◆ **BRIEF**
Pick every line out of the entries below that holds the string "testnew", and report them.

BEGIN

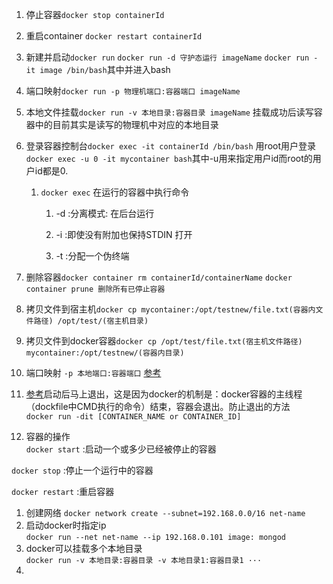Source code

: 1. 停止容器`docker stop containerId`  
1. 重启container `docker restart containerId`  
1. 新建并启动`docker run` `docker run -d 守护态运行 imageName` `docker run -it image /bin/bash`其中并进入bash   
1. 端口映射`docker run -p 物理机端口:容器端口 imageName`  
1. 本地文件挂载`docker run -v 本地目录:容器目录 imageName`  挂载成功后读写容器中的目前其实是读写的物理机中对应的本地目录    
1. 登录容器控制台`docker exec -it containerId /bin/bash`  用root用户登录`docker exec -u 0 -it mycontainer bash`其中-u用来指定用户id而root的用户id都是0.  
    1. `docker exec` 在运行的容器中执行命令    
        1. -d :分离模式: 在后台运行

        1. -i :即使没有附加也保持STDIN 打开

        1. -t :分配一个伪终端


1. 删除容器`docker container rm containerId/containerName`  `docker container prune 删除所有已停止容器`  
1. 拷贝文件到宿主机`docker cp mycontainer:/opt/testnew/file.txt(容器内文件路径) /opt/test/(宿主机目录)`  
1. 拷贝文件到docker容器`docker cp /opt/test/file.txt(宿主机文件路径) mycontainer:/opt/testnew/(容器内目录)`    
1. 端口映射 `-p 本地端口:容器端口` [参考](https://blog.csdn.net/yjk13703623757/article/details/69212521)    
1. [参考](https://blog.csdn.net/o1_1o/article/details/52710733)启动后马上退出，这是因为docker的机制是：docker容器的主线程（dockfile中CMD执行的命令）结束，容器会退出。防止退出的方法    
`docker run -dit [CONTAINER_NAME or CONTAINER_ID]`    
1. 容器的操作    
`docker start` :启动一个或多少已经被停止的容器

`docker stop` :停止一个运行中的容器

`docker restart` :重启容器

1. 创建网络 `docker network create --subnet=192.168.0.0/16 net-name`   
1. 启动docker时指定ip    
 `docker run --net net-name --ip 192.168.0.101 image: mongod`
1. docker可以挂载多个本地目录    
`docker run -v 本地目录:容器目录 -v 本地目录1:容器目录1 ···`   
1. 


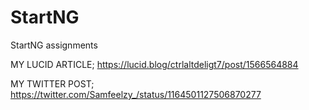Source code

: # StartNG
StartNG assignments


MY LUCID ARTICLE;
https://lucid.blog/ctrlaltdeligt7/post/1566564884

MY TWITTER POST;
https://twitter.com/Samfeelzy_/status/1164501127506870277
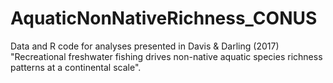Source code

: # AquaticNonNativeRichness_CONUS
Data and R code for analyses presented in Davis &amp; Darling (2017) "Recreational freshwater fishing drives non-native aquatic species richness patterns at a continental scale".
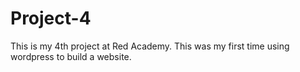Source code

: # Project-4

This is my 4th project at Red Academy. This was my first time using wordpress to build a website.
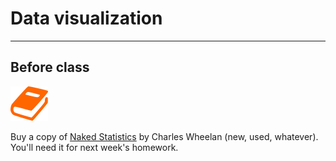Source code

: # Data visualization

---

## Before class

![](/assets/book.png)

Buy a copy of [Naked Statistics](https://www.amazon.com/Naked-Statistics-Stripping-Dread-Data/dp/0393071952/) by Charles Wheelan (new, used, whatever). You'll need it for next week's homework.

END
BEGIN

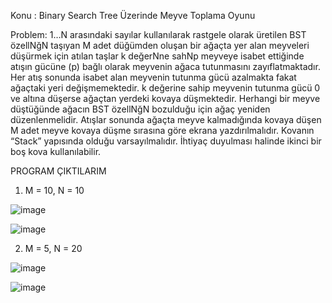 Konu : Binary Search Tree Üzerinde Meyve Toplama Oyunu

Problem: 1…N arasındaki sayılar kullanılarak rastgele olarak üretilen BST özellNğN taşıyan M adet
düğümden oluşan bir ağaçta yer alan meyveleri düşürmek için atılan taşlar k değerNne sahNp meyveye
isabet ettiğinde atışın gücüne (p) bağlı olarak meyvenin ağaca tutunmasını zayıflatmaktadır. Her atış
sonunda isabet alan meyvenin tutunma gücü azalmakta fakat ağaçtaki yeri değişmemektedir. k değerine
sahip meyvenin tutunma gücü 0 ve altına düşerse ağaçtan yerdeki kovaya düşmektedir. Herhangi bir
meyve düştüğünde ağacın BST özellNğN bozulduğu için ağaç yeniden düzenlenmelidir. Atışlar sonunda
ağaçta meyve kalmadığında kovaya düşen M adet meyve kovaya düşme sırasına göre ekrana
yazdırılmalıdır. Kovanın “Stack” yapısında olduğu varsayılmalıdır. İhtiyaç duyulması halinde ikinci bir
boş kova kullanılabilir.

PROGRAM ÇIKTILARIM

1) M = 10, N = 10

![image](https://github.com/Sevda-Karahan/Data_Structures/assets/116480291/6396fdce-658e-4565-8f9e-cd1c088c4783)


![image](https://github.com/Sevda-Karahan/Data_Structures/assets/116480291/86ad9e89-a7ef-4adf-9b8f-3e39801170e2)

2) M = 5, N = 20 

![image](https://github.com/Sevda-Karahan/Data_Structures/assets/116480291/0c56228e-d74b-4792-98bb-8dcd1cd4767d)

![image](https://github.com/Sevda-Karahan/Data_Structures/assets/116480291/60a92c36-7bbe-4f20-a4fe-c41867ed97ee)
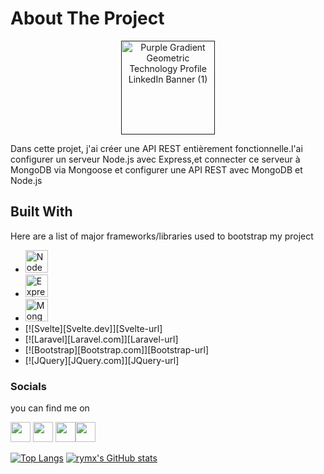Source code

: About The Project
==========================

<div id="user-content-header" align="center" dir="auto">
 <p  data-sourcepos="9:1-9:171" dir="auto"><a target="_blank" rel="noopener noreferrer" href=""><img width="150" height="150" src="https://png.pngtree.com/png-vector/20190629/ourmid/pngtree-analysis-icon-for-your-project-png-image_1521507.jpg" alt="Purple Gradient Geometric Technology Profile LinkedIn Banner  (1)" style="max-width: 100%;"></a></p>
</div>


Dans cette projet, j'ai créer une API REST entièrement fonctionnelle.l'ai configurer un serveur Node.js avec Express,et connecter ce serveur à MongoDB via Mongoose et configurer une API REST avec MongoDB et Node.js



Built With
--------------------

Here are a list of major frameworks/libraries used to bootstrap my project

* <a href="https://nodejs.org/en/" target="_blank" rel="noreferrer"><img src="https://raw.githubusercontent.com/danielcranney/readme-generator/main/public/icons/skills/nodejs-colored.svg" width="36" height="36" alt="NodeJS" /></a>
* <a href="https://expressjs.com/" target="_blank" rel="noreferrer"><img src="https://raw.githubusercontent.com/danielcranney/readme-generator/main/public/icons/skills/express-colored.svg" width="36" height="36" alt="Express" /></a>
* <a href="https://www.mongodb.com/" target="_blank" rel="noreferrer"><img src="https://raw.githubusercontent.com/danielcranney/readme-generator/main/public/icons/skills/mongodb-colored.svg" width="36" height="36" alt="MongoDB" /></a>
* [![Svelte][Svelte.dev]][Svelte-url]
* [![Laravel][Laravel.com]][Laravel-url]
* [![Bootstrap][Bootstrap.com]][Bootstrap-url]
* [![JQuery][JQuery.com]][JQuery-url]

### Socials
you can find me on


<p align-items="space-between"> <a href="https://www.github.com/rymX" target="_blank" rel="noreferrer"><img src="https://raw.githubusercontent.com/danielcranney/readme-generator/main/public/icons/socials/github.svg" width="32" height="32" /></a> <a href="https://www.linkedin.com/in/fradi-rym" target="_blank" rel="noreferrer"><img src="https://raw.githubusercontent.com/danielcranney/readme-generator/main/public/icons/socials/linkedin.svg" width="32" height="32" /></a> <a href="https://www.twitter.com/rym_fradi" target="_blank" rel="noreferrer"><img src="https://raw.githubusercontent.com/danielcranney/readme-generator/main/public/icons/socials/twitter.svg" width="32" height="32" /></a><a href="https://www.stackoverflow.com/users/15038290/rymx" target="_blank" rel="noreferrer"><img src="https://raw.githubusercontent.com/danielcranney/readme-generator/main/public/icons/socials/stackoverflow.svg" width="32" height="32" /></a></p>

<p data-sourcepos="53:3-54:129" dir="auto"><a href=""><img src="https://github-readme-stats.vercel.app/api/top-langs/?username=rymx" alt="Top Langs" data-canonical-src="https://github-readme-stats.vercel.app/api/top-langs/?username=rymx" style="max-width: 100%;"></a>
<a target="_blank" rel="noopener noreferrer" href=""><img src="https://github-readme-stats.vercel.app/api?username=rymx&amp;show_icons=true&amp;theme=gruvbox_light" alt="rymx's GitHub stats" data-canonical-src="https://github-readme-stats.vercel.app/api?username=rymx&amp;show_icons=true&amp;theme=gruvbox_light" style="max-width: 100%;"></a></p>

END

◆ **REPLY TO THE TASK**
1. 拷贝文件到宿主机`docker cp mycontainer:/opt/testnew/file.txt(容器内文件路径) /opt/test/(宿主机目录)`  
1. 拷贝文件到docker容器`docker cp /opt/test/file.txt(宿主机文件路径) mycontainer:/opt/testnew/(容器内目录)`    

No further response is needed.